Biographical History

Sir Horace Curzon Plunkett was born at Sherborne House, Gloucestershire in 1854, son of Lord Dunsany, of Dunsany Castle, Dunshaughlin, County Meath. He was educated at Eton and University College, Oxford. In the 1890s he pioneered agricultural co-operation, particularly among dairy farmers in the south of Ireland. In 1891, he was appointed a member of the Congested Districts Board and in 1892 was elected the Unionist MP for South County Dublin. In the following years, he continued developing agricultural policy in Ireland in his role as the first President of the Irish Agricultural Organisation Society (1894), and one of his major reports (Recess Committee 1896) led to the foundation of the Department of Agriculture and Technical Instruction for Ireland in 1899. In 1907, 84 Merrion Square was purchased for him and renamed "The Plunkett House" and became the headquarters of the agricultural co-operation movement. Politically, he became involved with the Home Rule movement, and wished to see Ireland united and within the Commonwealth.
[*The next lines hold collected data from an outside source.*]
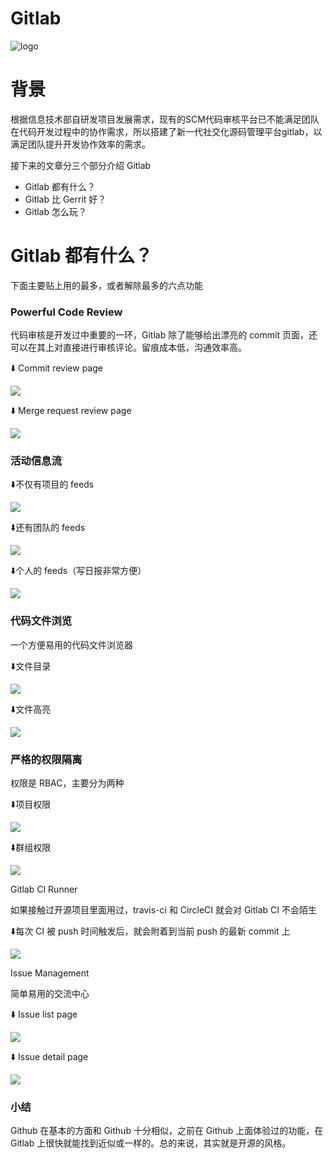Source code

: # Gitlab 

![logo](https://d2mxuefqeaa7sj.cloudfront.net/s_794FAEFB0B2845A072FAC4002EE4E459C17D9F497F3D1C6FA2D2CEA5A9DC0909_1467961424127_file.png)

# 背景

根据信息技术部自研发项目发展需求，现有的SCM代码审核平台已不能满足团队在代码开发过程中的协作需求，所以搭建了新一代社交化源码管理平台gitlab，以满足团队提升开发协作效率的需求。

接下来的文章分三个部分介绍 Gitlab

- Gitlab 都有什么？
- Gitlab 比 Gerrit 好？
- Gitlab 怎么玩？


# Gitlab 都有什么？

下面主要贴上用的最多，或者解除最多的六点功能


### Powerful Code Review

代码审核是开发过中重要的一环，Gitlab 除了能够给出漂亮的 commit 页面，还可以在其上对直接进行审核评论。留痕成本低，沟通效率高。

⬇️ Commit review page

![](https://d2mxuefqeaa7sj.cloudfront.net/s_794FAEFB0B2845A072FAC4002EE4E459C17D9F497F3D1C6FA2D2CEA5A9DC0909_1467961637759_+2016-07-08+150633.jpg)


⬇️ Merge request review page

![](https://d2mxuefqeaa7sj.cloudfront.net/s_794FAEFB0B2845A072FAC4002EE4E459C17D9F497F3D1C6FA2D2CEA5A9DC0909_1468909454931_file.png)



### 活动信息流

⬇️不仅有项目的 feeds

![](https://d2mxuefqeaa7sj.cloudfront.net/s_794FAEFB0B2845A072FAC4002EE4E459C17D9F497F3D1C6FA2D2CEA5A9DC0909_1468909898794_file.png)


⬇️还有团队的 feeds

![](https://d2mxuefqeaa7sj.cloudfront.net/s_794FAEFB0B2845A072FAC4002EE4E459C17D9F497F3D1C6FA2D2CEA5A9DC0909_1468909811836_file.png)


⬇️个人的 feeds（写日报非常方便）

![](https://d2mxuefqeaa7sj.cloudfront.net/s_794FAEFB0B2845A072FAC4002EE4E459C17D9F497F3D1C6FA2D2CEA5A9DC0909_1468909857108_file.png)



### 代码文件浏览

一个方便易用的代码文件浏览器

⬇️文件目录

![](https://d2mxuefqeaa7sj.cloudfront.net/s_794FAEFB0B2845A072FAC4002EE4E459C17D9F497F3D1C6FA2D2CEA5A9DC0909_1468908828688_+2016-07-19+141220.jpg)


⬇️文件高亮

![](https://d2mxuefqeaa7sj.cloudfront.net/s_794FAEFB0B2845A072FAC4002EE4E459C17D9F497F3D1C6FA2D2CEA5A9DC0909_1468908857833_+2016-07-19+141401.jpg)



### 严格的权限隔离

权限是 RBAC，主要分为两种

⬇️项目权限

![](https://d2mxuefqeaa7sj.cloudfront.net/s_794FAEFB0B2845A072FAC4002EE4E459C17D9F497F3D1C6FA2D2CEA5A9DC0909_1468908990554_file.png)


⬇️群组权限

![](https://d2mxuefqeaa7sj.cloudfront.net/s_794FAEFB0B2845A072FAC4002EE4E459C17D9F497F3D1C6FA2D2CEA5A9DC0909_1468909028011_file.png)



Gitlab CI Runner

如果接触过开源项目里面用过，travis-ci 和 CircleCI 就会对 Gitlab CI 不会陌生

⬇️每次 CI 被 push 时间触发后，就会附着到当前 push 的最新 commit 上

![](https://d2mxuefqeaa7sj.cloudfront.net/s_794FAEFB0B2845A072FAC4002EE4E459C17D9F497F3D1C6FA2D2CEA5A9DC0909_1468909245294_file.png)



Issue Management

简单易用的交流中心

⬇️ Issue list page

![](https://d2mxuefqeaa7sj.cloudfront.net/s_794FAEFB0B2845A072FAC4002EE4E459C17D9F497F3D1C6FA2D2CEA5A9DC0909_1468909554273_file.png)


⬇️ Issue detail page

![](https://d2mxuefqeaa7sj.cloudfront.net/s_794FAEFB0B2845A072FAC4002EE4E459C17D9F497F3D1C6FA2D2CEA5A9DC0909_1468909645356_file.png)



### 小结

Github 在基本的方面和 Github 十分相似，之前在 Github 上面体验过的功能，在 Gitlab 上很快就能找到近似或一样的。总的来说，其实就是开源的风格。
He founded the Irish Dominion League with this aim in mind. In 1922 he was made a Senator, and in 1923 his house was burned down during the Civil War, destroying many valuable works of art. He travelled widely advancing the cause of agricultural co-operation and gained many international accolades and awards. Also authored two books Ireland in the New Century (1904) and The Rural Life Problem of the United States (1910).

 

Scope and Content

Letter from Sir Horace Plunkett in Surrey to Mrs Alfred Hamilton, Foxrock, Dublin, concerning his revival of The Irish Statesman under the editorship of Æ (George Russell), in amalgamation with The Irish Homestead. Notes the editorial policy of the latter. Describes relations with its American backers, mentions its policy of supporting the Anglo-Irish Treaty and seeking Irish unity by conciliation. Refers to his health particularly in the aftermath of the destruction of his house during the Civil War, his views on Gnosticism and Agnosticism and to other matters.

  • Access: Available by appointment to holders of a UCD Archives reader's ticket. Produced for consultation in original format. Original material will be retrieved at 11am and 2pm only.